Today is an odd confluence of holidays: The beloved perennial Father’s Day and the new-ish (at least to the official registry of national holidays) Juneteenth.
We, of course, wish all fathers and father-figures a happy Father’s Day.
As for Juneteeth, this is only its second year being recognized, both federally and statewide.
Juneteenth commemorates the day Gen. Gordan Granger arrived in Galveston, Texas, technically freeing the last of the slaves. The Emancipation Proclamation had been signed two years before, but the lack of Union soldiers’ presence had made Texas a safe haven for slaveholders.
However, on June 19, 1865, about two months after Robert E. Lee surrendered at Appomattox, Granger read aloud General Order No. 3 in the town square, declaring: “The people of Texas are informed that in accordance with a Proclamation from the Executive of the United States, all slaves are free. This involves an absolute equality of rights and rights of property between former masters and slaves, and the connection heretofore existing between them becomes that between employer and hired laborer.”

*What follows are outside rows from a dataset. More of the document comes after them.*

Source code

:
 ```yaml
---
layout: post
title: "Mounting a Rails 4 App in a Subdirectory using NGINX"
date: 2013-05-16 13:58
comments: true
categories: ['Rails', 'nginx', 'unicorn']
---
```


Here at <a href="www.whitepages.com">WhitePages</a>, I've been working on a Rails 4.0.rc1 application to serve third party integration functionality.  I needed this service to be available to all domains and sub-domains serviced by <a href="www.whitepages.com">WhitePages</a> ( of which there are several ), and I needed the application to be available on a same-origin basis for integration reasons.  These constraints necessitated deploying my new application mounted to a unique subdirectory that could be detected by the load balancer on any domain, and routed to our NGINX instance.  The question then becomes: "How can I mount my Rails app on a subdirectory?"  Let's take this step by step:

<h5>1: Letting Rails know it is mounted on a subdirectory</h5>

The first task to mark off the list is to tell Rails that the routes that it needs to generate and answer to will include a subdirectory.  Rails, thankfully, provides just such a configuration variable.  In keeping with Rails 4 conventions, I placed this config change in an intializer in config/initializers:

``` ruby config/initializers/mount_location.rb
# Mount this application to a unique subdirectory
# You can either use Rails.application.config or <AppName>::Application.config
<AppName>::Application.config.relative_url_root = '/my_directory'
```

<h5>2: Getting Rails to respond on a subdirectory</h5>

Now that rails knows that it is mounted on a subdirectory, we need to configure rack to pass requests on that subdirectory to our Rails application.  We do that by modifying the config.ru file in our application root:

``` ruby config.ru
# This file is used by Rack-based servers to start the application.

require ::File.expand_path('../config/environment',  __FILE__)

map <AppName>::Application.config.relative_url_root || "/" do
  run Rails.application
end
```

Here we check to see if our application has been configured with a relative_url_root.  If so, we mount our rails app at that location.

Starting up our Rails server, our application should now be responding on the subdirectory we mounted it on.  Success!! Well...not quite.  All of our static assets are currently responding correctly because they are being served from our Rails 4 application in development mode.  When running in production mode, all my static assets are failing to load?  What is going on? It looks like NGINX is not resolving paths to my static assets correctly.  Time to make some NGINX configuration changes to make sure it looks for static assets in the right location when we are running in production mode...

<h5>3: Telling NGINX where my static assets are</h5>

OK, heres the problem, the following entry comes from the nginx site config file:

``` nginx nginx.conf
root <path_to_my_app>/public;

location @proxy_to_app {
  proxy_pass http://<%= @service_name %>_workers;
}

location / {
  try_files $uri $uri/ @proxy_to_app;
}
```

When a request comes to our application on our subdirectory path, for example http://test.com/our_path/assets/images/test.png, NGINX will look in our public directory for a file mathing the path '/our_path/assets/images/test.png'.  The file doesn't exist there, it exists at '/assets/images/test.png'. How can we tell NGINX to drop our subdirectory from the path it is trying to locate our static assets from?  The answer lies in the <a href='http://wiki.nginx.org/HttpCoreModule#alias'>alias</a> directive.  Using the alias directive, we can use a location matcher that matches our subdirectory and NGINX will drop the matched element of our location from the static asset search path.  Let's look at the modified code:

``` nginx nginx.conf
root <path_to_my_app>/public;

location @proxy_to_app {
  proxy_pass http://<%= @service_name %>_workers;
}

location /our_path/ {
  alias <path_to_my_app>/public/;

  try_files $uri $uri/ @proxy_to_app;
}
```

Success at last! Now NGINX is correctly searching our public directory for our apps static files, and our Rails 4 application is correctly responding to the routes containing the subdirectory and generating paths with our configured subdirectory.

The first Juneteenth was celebrated in 1866, but its prominence has waxed and waned over the past 150-ish years. It was popular in the late 1800s and early 1900s, fell out popularity for a while as standardized education for all children all but erased June 19, 1865, from history, rose to prominence again during the years of the civil rights movement, fell by the wayside again for a few decades, then once again rose to significance in the wake of George Floyd’s murder in 2020. (Was that two years ago? It feels like a lifetime and a blink of an eye at the same time.)
Juneteenth strikes us as a kind of Independence Day: generally celebrated joyously but built on something solemn. A day of community centered around fun and food but underpinned by struggle and loss.

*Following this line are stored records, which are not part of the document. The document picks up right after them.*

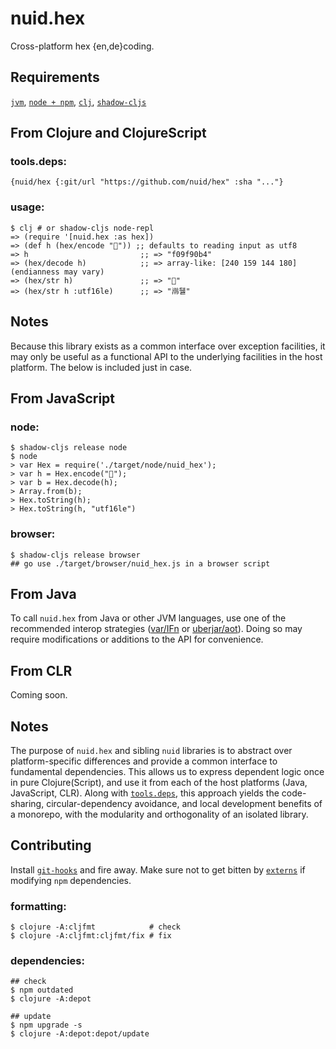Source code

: # nuid.hex

Cross-platform hex {en,de}coding.

## Requirements

[`jvm`](https://www.java.com/en/download/), [`node + npm`](https://nodejs.org/en/download/), [`clj`](https://clojure.org/guides/getting_started), [`shadow-cljs`](https://shadow-cljs.github.io/docs/UsersGuide.html#_installation)

## From Clojure and ClojureScript

### tools.deps:

`{nuid/hex {:git/url "https://github.com/nuid/hex" :sha "..."}`

### usage:

```
$ clj # or shadow-cljs node-repl
=> (require '[nuid.hex :as hex])
=> (def h (hex/encode "🐴")) ;; defaults to reading input as utf8
=> h                         ;; => "f09f90b4"
=> (hex/decode h)            ;; => array-like: [240 159 144 180] (endianness may vary)
=> (hex/str h)               ;; => "🐴"
=> (hex/str h :utf16le)      ;; => "鿰뒐"
```

## Notes

Because this library exists as a common interface over exception facilities, it may only be useful as a functional API to the underlying facilities in the host platform. The below is included just in case.

## From JavaScript

### node:

```
$ shadow-cljs release node
$ node
> var Hex = require('./target/node/nuid_hex');
> var h = Hex.encode("🐴");
> var b = Hex.decode(h);
> Array.from(b);
> Hex.toString(h);
> Hex.toString(h, "utf16le")
```

### browser:

```
$ shadow-cljs release browser
## go use ./target/browser/nuid_hex.js in a browser script
```

## From Java

To call `nuid.hex` from Java or other JVM languages, use one of the recommended interop strategies ([var/IFn](https://clojure.org/reference/java_interop#_calling_clojure_from_java) or [uberjar/aot](https://push-language.hampshire.edu/t/calling-clojure-code-from-java/865)). Doing so may require modifications or additions to the API for convenience.

## From CLR

Coming soon.

## Notes

The purpose of `nuid.hex` and sibling `nuid` libraries is to abstract over platform-specific differences and provide a common interface to fundamental dependencies. This allows us to express dependent logic once in pure Clojure(Script), and use it from each of the host platforms (Java, JavaScript, CLR). Along with [`tools.deps`](https://clojure.org/guides/deps_and_cli), this approach yields the code-sharing, circular-dependency avoidance, and local development benefits of a monorepo, with the modularity and orthogonality of an isolated library.

## Contributing

Install [`git-hooks`](https://github.com/icefox/git-hooks) and fire away. Make sure not to get bitten by [`externs`](https://clojurescript.org/guides/externs) if modifying `npm` dependencies.

### formatting:

```
$ clojure -A:cljfmt            # check
$ clojure -A:cljfmt:cljfmt/fix # fix
```

### dependencies:

```
## check
$ npm outdated
$ clojure -A:depot

## update
$ npm upgrade -s
$ clojure -A:depot:depot/update
```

Or maybe not a kind of a Fourth of July … Perhaps it would be more accurate to call it a referendum on Independence Day. Juneteenth: a day when “freedom” began to finally apply to people of color. And we say “began” because the freedom that white people enjoyed for centuries still did not fully apply to people of color until nearly the end of the 20th century — though many would argue it still does not fully apply.
If you Google search for “how to celebrate Juneteenth,” you’ll get a variety of articles and links suggesting myriad ways to celebrate. But most of the recommendations have two things in common: knowledge and acknowledgment.

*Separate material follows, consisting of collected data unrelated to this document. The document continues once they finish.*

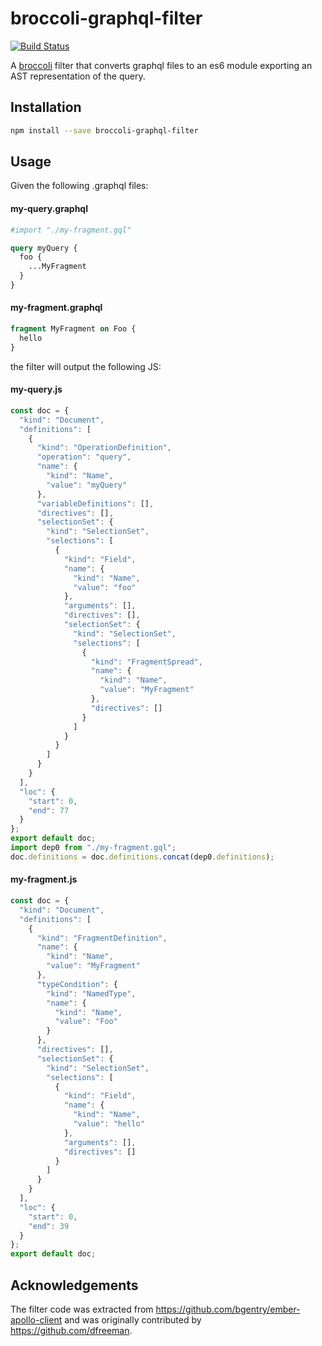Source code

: 

# broccoli-graphql-filter

[![Build Status](https://travis-ci.org/csantero/broccoli-graphql-filter.svg?branch=master)](https://travis-ci.org/csantero/broccoli-graphql-filter)

A [broccoli](https://github.com/joliss/broccoli) filter that converts graphql files to an es6 module exporting an AST representation of the query.

## Installation

```bash
npm install --save broccoli-graphql-filter
```

## Usage

Given the following .graphql files:

#### my-query.graphql
```graphql
#import "./my-fragment.gql"

query myQuery {
  foo {
    ...MyFragment
  }
}
```

#### my-fragment.graphql
```graphql
fragment MyFragment on Foo {
  hello
}
```

the filter will output the following JS:

#### my-query.js
```js
const doc = {
  "kind": "Document",
  "definitions": [
    {
      "kind": "OperationDefinition",
      "operation": "query",
      "name": {
        "kind": "Name",
        "value": "myQuery"
      },
      "variableDefinitions": [],
      "directives": [],
      "selectionSet": {
        "kind": "SelectionSet",
        "selections": [
          {
            "kind": "Field",
            "name": {
              "kind": "Name",
              "value": "foo"
            },
            "arguments": [],
            "directives": [],
            "selectionSet": {
              "kind": "SelectionSet",
              "selections": [
                {
                  "kind": "FragmentSpread",
                  "name": {
                    "kind": "Name",
                    "value": "MyFragment"
                  },
                  "directives": []
                }
              ]
            }
          }
        ]
      }
    }
  ],
  "loc": {
    "start": 0,
    "end": 77
  }
};
export default doc;
import dep0 from "./my-fragment.gql";
doc.definitions = doc.definitions.concat(dep0.definitions);
```

#### my-fragment.js
```js
const doc = {
  "kind": "Document",
  "definitions": [
    {
      "kind": "FragmentDefinition",
      "name": {
        "kind": "Name",
        "value": "MyFragment"
      },
      "typeCondition": {
        "kind": "NamedType",
        "name": {
          "kind": "Name",
          "value": "Foo"
        }
      },
      "directives": [],
      "selectionSet": {
        "kind": "SelectionSet",
        "selections": [
          {
            "kind": "Field",
            "name": {
              "kind": "Name",
              "value": "hello"
            },
            "arguments": [],
            "directives": []
          }
        ]
      }
    }
  ],
  "loc": {
    "start": 0,
    "end": 39
  }
};
export default doc;
```

## Acknowledgements
The filter code was extracted from https://github.com/bgentry/ember-apollo-client and was originally contributed by https://github.com/dfreeman.
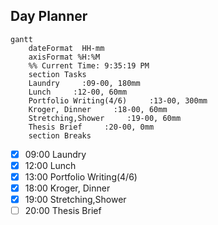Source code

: ## Day Planner
```mermaid
gantt
    dateFormat  HH-mm
    axisFormat %H:%M
    %% Current Time: 9:35:19 PM
    section Tasks
    Laundry     :09-00, 180mm
    Lunch     :12-00, 60mm
    Portfolio Writing(4/6)     :13-00, 300mm
    Kroger, Dinner     :18-00, 60mm
    Stretching,Shower     :19-00, 60mm
    Thesis Brief     :20-00, 0mm
    section Breaks

```

- [x] 09:00 Laundry
- [x] 12:00 Lunch
- [x] 13:00 Portfolio Writing(4/6)
- [x] 18:00 Kroger, Dinner
- [x] 19:00 Stretching,Shower
- [ ] 20:00 Thesis Brief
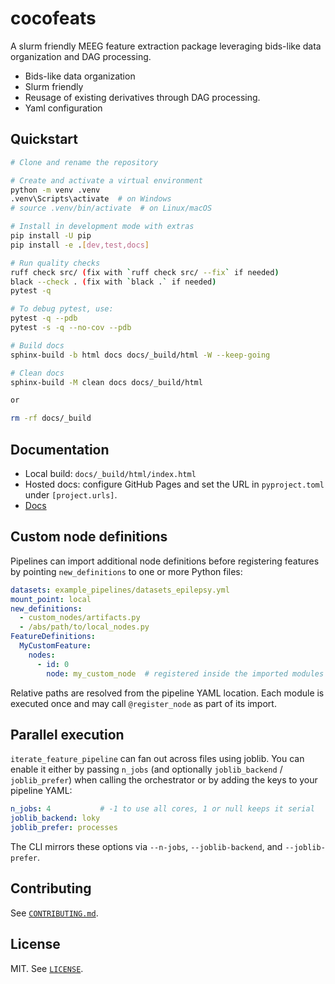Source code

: # cocofeats

A slurm friendly MEEG feature extraction package leveraging bids-like data organization and DAG processing.

- Bids-like data organization
- Slurm friendly
- Reusage of existing derivatives through DAG processing.
- Yaml configuration

## Quickstart

```bash
# Clone and rename the repository

# Create and activate a virtual environment
python -m venv .venv
.venv\Scripts\activate  # on Windows
# source .venv/bin/activate  # on Linux/macOS

# Install in development mode with extras
pip install -U pip
pip install -e .[dev,test,docs]

# Run quality checks
ruff check src/ (fix with `ruff check src/ --fix` if needed)
black --check . (fix with `black .` if needed)
pytest -q

# To debug pytest, use:
pytest -q --pdb
pytest -s -q --no-cov --pdb

# Build docs
sphinx-build -b html docs docs/_build/html -W --keep-going

# Clean docs
sphinx-build -M clean docs docs/_build/html

or

rm -rf docs/_build

```

## Documentation

- Local build: `docs/_build/html/index.html`
- Hosted docs: configure GitHub Pages and set the URL in `pyproject.toml` under `[project.urls]`.
- [Docs](https://yjmantilla.github.io/cocofeats/)

## Custom node definitions

Pipelines can import additional node definitions before registering features by pointing `new_definitions` to one or more Python files:

```yaml
datasets: example_pipelines/datasets_epilepsy.yml
mount_point: local
new_definitions:
  - custom_nodes/artifacts.py
  - /abs/path/to/local_nodes.py
FeatureDefinitions:
  MyCustomFeature:
    nodes:
      - id: 0
        node: my_custom_node  # registered inside the imported modules
```

Relative paths are resolved from the pipeline YAML location. Each module is executed once and may call `@register_node` as part of its import.

## Parallel execution

`iterate_feature_pipeline` can fan out across files using joblib. You can enable it either by passing `n_jobs` (and optionally `joblib_backend` / `joblib_prefer`) when calling the orchestrator or by adding the keys to your pipeline YAML:

```yaml
n_jobs: 4           # -1 to use all cores, 1 or null keeps it serial
joblib_backend: loky
joblib_prefer: processes
```

The CLI mirrors these options via `--n-jobs`, `--joblib-backend`, and `--joblib-prefer`.

## Contributing

See [`CONTRIBUTING.md`](CONTRIBUTING.md).

## License

MIT. See [`LICENSE`](LICENSE).
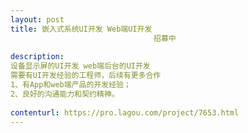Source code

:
 ```yaml
---                
layout: post       
title: 嵌入式系统UI开发 Web端UI开发
                                招募中
           
description: 
设备显示屏的UI开发 web端后台的UI开发
需要有UI开发经验的工程师，后续有更多合作
1、有App和web端产品的开发经验；
2、良好的沟通能力和契约精神。
     
contenturl: https://pro.lagou.com/project/7653.html      
---                 
```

Those who traditionally celebrate Juneteenth want the rest of us to use today to face the hard and hidden truths of what it has meant to be a person of color in this country. To understand the brutality Black people endured for centuries, the oppression that kept thousands in bondage long after President Lincoln emancipated them and the exhausting fight to make “we, the people” apply to all of America’s people.
And they want us to see all the amazing things people of color have contributed, are contributing and will continue to contribute to our country.